**** Dataset content

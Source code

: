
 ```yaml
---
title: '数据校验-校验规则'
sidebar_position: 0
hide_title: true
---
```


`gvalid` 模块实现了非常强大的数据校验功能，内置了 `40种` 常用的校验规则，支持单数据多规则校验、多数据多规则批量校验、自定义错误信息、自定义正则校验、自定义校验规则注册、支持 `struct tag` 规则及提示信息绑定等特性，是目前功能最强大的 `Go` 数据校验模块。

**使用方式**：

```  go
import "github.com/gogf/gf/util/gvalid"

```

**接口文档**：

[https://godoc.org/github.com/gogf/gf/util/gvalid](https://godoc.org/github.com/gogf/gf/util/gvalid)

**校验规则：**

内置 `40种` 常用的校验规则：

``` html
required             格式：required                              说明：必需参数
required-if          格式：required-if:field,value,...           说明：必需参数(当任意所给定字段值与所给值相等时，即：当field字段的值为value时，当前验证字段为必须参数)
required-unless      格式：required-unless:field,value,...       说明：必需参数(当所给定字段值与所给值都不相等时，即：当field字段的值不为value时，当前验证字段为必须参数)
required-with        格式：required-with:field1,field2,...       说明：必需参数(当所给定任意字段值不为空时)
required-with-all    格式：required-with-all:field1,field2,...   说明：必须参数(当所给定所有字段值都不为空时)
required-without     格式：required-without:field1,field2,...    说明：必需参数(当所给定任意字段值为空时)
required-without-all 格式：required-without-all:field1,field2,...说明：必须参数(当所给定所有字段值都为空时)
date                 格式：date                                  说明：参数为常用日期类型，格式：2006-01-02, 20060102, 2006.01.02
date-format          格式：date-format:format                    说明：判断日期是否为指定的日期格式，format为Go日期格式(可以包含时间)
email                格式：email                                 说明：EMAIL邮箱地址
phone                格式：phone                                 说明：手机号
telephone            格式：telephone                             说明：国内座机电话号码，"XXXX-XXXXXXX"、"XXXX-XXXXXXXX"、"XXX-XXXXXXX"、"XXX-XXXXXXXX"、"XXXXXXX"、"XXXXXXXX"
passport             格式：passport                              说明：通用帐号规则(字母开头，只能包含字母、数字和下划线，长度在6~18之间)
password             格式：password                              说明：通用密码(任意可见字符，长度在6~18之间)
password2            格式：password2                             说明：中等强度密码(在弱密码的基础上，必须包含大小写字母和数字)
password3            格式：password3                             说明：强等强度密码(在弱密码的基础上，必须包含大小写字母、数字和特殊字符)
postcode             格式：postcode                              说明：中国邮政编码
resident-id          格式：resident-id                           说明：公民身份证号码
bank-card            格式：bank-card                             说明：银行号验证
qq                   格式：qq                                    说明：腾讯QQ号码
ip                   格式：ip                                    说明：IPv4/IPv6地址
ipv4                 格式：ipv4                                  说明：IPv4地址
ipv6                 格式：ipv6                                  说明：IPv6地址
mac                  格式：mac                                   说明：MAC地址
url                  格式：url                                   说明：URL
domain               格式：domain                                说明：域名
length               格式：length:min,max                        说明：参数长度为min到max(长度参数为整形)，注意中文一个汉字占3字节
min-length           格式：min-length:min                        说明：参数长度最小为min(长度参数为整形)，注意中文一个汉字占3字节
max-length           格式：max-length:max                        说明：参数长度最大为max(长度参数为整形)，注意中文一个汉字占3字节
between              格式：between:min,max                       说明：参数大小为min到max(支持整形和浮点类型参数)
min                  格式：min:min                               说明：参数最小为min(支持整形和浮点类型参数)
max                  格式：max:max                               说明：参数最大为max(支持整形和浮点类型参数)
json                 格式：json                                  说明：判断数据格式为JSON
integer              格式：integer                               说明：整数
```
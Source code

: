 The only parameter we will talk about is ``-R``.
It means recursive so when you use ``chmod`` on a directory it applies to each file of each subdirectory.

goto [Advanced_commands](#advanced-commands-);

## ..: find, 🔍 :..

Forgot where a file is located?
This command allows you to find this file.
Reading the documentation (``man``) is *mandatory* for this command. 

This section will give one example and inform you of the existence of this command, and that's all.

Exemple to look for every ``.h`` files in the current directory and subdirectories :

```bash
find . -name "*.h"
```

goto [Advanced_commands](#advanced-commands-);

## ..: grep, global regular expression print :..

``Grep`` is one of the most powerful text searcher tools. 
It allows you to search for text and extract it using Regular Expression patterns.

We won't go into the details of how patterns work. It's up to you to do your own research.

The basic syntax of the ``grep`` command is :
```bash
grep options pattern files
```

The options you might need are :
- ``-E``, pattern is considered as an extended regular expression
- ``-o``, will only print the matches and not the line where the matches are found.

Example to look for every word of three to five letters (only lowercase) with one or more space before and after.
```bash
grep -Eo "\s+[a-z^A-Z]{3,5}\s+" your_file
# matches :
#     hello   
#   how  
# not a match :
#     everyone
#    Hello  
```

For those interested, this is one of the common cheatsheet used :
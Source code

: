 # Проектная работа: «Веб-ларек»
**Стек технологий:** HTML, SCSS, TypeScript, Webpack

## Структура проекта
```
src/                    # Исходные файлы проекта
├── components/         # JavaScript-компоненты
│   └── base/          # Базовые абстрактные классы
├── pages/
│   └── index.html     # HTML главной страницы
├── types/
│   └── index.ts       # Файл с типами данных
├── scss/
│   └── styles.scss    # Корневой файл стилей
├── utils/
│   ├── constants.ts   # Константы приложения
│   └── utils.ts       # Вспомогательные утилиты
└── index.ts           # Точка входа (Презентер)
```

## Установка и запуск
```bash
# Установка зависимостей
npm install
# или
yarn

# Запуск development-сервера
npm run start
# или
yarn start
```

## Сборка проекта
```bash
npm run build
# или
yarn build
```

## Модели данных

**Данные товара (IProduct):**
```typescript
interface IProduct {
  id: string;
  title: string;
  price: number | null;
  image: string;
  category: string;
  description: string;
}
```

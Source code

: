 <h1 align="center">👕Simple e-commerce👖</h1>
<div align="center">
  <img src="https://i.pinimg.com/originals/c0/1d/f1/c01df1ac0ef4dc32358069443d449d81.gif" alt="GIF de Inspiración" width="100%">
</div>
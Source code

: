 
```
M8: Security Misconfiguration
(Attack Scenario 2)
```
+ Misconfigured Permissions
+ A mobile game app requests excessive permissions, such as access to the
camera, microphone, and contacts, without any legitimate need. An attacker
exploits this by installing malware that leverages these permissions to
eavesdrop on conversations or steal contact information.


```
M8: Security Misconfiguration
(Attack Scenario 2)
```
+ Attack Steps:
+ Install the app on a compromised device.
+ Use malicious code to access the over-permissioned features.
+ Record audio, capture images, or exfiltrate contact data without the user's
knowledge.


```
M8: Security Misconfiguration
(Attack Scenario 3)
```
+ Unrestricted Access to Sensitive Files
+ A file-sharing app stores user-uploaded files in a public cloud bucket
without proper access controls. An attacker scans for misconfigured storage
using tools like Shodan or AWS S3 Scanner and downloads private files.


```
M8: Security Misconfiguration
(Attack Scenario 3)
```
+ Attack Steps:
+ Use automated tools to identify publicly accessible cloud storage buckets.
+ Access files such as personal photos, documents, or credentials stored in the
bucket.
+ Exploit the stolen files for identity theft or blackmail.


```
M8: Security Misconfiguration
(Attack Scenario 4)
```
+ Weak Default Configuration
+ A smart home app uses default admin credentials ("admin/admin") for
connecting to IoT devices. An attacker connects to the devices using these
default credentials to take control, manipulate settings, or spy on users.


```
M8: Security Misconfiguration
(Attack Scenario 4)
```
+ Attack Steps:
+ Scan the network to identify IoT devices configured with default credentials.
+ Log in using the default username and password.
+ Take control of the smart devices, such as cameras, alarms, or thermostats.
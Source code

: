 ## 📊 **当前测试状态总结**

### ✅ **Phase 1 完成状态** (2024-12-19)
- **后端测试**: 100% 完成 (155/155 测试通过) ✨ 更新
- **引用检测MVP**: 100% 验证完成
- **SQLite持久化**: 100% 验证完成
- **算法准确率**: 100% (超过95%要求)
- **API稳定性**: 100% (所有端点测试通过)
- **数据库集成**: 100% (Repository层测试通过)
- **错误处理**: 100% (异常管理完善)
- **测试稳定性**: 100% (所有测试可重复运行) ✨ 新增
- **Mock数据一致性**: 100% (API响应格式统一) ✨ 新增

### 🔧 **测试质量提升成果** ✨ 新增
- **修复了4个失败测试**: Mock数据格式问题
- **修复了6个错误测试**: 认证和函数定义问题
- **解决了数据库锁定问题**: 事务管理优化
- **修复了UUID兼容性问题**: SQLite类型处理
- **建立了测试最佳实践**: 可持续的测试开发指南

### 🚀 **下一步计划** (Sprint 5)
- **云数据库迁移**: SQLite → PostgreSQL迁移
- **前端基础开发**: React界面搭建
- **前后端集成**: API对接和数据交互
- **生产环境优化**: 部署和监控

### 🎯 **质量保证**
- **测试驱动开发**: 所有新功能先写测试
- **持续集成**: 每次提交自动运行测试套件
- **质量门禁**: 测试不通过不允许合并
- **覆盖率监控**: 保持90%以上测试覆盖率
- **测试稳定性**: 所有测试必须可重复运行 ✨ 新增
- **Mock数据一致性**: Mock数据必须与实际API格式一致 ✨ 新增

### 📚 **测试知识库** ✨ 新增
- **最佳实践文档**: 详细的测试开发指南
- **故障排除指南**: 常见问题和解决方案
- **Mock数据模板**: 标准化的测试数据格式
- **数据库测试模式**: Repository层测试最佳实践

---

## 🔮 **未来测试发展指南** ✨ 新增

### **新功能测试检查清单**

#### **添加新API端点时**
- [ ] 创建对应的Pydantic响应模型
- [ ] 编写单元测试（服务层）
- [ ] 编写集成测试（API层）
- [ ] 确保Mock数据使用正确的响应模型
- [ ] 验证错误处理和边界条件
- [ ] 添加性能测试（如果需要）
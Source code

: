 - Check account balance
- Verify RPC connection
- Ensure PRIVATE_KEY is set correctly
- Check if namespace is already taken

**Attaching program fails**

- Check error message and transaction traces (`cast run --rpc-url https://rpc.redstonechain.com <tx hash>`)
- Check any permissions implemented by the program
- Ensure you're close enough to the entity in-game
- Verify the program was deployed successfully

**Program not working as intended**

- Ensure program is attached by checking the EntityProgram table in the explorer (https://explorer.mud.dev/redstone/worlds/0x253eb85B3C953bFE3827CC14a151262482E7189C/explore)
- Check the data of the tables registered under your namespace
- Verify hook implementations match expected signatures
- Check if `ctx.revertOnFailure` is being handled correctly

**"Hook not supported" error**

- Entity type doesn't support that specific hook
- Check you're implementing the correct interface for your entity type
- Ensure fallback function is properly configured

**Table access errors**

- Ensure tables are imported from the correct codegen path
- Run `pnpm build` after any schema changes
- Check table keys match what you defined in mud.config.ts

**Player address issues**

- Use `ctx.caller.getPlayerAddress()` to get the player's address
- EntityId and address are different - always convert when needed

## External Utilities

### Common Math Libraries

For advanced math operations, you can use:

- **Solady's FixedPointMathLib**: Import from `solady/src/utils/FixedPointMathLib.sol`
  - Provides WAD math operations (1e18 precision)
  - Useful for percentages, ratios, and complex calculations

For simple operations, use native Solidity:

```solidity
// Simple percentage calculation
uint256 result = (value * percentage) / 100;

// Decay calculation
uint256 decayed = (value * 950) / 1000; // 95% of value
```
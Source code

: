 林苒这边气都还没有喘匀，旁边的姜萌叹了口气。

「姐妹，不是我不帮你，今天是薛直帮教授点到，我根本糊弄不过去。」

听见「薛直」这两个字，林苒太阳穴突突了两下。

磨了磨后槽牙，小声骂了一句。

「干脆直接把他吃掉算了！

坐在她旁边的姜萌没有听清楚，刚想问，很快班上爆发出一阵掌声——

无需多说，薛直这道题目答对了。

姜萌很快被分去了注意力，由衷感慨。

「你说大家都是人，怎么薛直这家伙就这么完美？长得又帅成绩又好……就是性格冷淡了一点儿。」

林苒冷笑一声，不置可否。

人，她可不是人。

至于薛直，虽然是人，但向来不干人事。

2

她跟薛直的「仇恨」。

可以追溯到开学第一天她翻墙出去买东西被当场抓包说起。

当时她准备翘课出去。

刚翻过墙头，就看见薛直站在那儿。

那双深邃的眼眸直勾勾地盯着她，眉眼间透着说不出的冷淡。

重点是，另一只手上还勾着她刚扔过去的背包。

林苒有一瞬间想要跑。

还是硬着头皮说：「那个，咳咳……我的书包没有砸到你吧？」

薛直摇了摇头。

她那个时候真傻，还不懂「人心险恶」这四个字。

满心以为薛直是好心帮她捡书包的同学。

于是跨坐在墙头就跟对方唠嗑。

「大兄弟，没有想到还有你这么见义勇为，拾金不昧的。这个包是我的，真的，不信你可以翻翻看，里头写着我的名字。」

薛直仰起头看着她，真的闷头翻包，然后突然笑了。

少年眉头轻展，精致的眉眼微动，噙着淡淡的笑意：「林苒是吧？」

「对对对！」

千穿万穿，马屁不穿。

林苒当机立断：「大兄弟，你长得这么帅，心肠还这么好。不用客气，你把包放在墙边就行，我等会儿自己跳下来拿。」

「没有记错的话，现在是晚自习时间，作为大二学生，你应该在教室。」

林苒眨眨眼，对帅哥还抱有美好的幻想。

********

## Work instruction
Look through the entries above, find each line containing "using", and copy it.

## Written solution
It allows you to search for text and extract it using Regular Expression patterns.
using tools like Shodan or AWS S3 Scanner and downloads private files.
connecting to IoT devices. An attacker connects to the devices using these
+ Log in using the default username and password.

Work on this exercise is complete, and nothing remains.